Final year student Anya O’Shea explains why she interned at Frontline, and why she’ll be encouraging her friends to apply

Last Spring, when scrolling through endless pages of campaigning jobs and charity internships, Frontline stood out instantly as the organisation I wanted to join. Frontline looked like something new, ready to confront the realities many children face every day. Frontline looked like it was about action, about getting out there and changing lives. 

When I started at Frontline there was only three other people in a meeting room of the children’s charity Ark. Not that you’d have guessed it, from the hive of activity. Three days before Frontline had announced that its funding from the government had been granted and that a whole host of new and outstanding individuals were going to be trained as children’s social workers. My first job was to reply to the hundreds of emails that had flooded in over the weekend expressing support for Frontline and asking when they could apply. The Frontline programme hadn’t even launched yet, but we were already heading quickly towards 3,000 expressions of interest. 

People have been calling for change in children’s social work for a long time. It’s one of Britain’s toughest jobs, but it isn’t treated with the prestige it deserves. Frontline can help to change this. Frontline has not been afraid to call on every piece of support it can when designing such a thorough selection process and programme.  It puts its values into action, “what matters is what works”. All sorts of people have contributed their expertise to make the Frontline programme the best it can be; social workers, academics, think tanks, consultancies, children’s charities and – vitally – young people including care leavers.

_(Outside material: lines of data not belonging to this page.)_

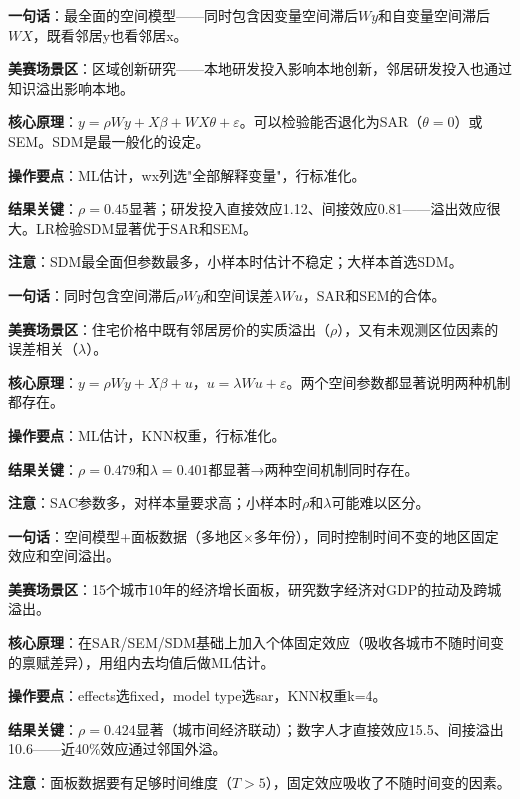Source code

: \begin{algobrief}
\textbf{一句话}：最全面的空间模型——同时包含因变量空间滞后$Wy$和自变量空间滞后$WX$，既看邻居y也看邻居x。

\textbf{美赛场景区}：区域创新研究——本地研发投入影响本地创新，邻居研发投入也通过知识溢出影响本地。

\textbf{核心原理}：$y=\rho Wy+X\beta+WX\theta+\varepsilon$。可以检验能否退化为SAR（$\theta=0$）或SEM。SDM是最一般化的设定。

\textbf{操作要点}：ML估计，wx列选"全部解释变量"，行标准化。

\textbf{结果关键}：$\rho=0.45$显著；研发投入直接效应1.12、间接效应0.81——溢出效应很大。LR检验SDM显著优于SAR和SEM。

\textbf{注意}：SDM最全面但参数最多，小样本时估计不稳定；大样本首选SDM。
\end{algobrief}


\begin{algobrief}
\textbf{一句话}：同时包含空间滞后$\rho Wy$和空间误差$\lambda Wu$，SAR和SEM的合体。

\textbf{美赛场景区}：住宅价格中既有邻居房价的实质溢出（$\rho$），又有未观测区位因素的误差相关（$\lambda$）。

\textbf{核心原理}：$y=\rho Wy+X\beta+u$，$u=\lambda Wu+\varepsilon$。两个空间参数都显著说明两种机制都存在。

\textbf{操作要点}：ML估计，KNN权重，行标准化。

\textbf{结果关键}：$\rho=0.479$和$\lambda=0.401$都显著→两种空间机制同时存在。

\textbf{注意}：SAC参数多，对样本量要求高；小样本时$\rho$和$\lambda$可能难以区分。
\end{algobrief}


\begin{algobrief}
\textbf{一句话}：空间模型+面板数据（多地区×多年份），同时控制时间不变的地区固定效应和空间溢出。

\textbf{美赛场景区}：15个城市10年的经济增长面板，研究数字经济对GDP的拉动及跨城溢出。

\textbf{核心原理}：在SAR/SEM/SDM基础上加入个体固定效应（吸收各城市不随时间变的禀赋差异），用组内去均值后做ML估计。

\textbf{操作要点}：effects选fixed，model type选sar，KNN权重k=4。

\textbf{结果关键}：$\rho=0.424$显著（城市间经济联动）；数字人才直接效应15.5、间接溢出10.6——近40\%效应通过邻国外溢。

\textbf{注意}：面板数据要有足够时间维度（$T>5$），固定效应吸收了不随时间变的因素。
\end{algobrief}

The most influential aspect of my time in Frontline HQ has been seeing this team of people so dedicated to their mission. It is, quite literally, painted on the office wall. It is evident in every single project. You can see it in the evaluation framework, the application process, or even in the website design. One of my most memorable days here was when I went to interview a young person who talked frankly and openly about her experiences of social workers. She is an inspiring young woman, currently living semi-independently, who taught me what really makes a good social worker. We met her so that her lessons could be profiled here on our website (it’s coming soon!). I am certain that through her story others will be equally inspired about the importance of outstanding children’s social workers.

Luckily, my involvement in Frontline didn’t come to an end once my internship finished. This week I’ve been back out on campus in Edinburgh to share with final year students the work Frontline is doing and how they can get involved. There’s so many ambitious young people, like me, who want to have a meaningful impact. An organisation like Frontline is so important to show us where we’re needed most, to train us to be the best we can be and, most of all, place us where children are most in need of support.